ORIGINAL PROCEEDINGS in mandate. Michael J.
Raphael, Judge. Petition granted.
Greene Broillet & Wheeler, Bruce A. Broillet, Scott H. Carr;
Esner, Chang & Boyer and Stuart B. Esner for Petitioner.
No appearance for Respondent.
Loeb & Loeb and Laura A. Wytsma for Real Party in
Interest.
_____________________
INTRODUCTION
In this proceeding, we hold that Code of Civil Procedure
section 170.6, subdivision (a)(2)1 allows a party to exercise a
second peremptory challenge only after prevailing in an appeal
from a final judgment, but not following reversal of an interim
decision. Early in this litigation, the National Collegiate Athletic
Association (NCAA) successfully challenged a jurist under section
170.6. Thereafter, we affirmed in part and reversed in part the
denial of a special motion to strike under the anti-SLAPP
statute.2 The trial judge who had ruled on the anti-SLAPP
motion then accepted the NCAA‟s postappeal peremptory
challenge under section 170.6, subdivision (a)(2) and disqualified
himself. Todd McNair petitions for writ of mandate contending
that the trial court erred as a matter of law and asking us to
issue a writ directing the court to vacate its order accepting the
postappeal peremptory challenge. Based on the clear words of
the statute, we agree with McNair. Accordingly, we grant the
writ petition.
FACTUAL AND PROCEDURAL BACKGROUND
McNair brought this lawsuit against the NCAA alleging
seven causes of action: (1) libel; (2) slander; (3) interference with
prospective economic advantage; (4) interference with contract;
(5) breach of contract; (6) negligence; and (7) declaratory relief.

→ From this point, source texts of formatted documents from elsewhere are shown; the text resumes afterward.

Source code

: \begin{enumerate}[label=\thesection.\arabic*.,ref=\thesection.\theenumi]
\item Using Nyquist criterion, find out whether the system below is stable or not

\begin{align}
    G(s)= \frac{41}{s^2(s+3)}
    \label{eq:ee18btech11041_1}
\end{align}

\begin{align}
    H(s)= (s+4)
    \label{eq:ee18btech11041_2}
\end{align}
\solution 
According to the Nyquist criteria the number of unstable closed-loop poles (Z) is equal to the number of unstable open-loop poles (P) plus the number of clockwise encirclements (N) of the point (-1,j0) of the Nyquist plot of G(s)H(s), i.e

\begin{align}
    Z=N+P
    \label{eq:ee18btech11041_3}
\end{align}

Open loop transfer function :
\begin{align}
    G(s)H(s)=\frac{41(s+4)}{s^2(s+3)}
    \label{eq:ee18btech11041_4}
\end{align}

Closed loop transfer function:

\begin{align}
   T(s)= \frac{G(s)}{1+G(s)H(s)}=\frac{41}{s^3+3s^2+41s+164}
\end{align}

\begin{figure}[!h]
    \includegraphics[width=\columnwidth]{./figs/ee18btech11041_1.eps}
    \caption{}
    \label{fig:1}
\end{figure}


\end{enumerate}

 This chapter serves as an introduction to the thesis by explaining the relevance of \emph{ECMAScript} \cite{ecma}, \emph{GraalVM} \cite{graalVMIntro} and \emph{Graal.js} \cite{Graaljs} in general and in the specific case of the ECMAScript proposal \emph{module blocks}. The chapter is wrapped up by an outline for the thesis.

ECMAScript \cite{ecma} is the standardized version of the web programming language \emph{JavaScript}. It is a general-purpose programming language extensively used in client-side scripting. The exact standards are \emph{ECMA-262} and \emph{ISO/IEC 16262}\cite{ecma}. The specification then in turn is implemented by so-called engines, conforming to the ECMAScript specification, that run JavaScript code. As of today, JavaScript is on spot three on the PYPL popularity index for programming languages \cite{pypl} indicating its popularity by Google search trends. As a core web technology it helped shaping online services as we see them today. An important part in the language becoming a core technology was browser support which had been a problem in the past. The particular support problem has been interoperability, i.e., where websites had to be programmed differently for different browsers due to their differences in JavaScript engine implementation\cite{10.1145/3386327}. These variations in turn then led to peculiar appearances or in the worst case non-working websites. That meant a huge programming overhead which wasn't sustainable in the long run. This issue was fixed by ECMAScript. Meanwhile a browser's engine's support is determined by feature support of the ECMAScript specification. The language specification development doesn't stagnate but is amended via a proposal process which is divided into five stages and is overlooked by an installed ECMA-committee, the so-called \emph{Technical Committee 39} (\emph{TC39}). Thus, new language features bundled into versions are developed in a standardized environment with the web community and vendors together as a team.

(McNair v. National Collegiate Athletic Assn. (Dec. 7, 2015,
B245475) [nonpub. opn.], at [p. 11] (McNair II).)
1 All further statutory references are to the Code of Civil
Procedure.
2 Section 425.16.
2
Shortly thereafter, in 2011, the NCAA exercised a
peremptory challenge to the trial judge assigned to the case at
the time, and so the case was reassigned to a different jurist.3
The NCAA then moved to strike the complaint under the anti-
SLAPP statute. The trial court denied the NCAA‟s motion on the
ground that only two of the five causes of action, those for libel
and slander, arose from protected activity, but that McNair had
demonstrated a probability of prevailing on the merits. This
decision, rather than to finally dispose of any of McNair‟s causes
of action, allowed the litigation to proceed.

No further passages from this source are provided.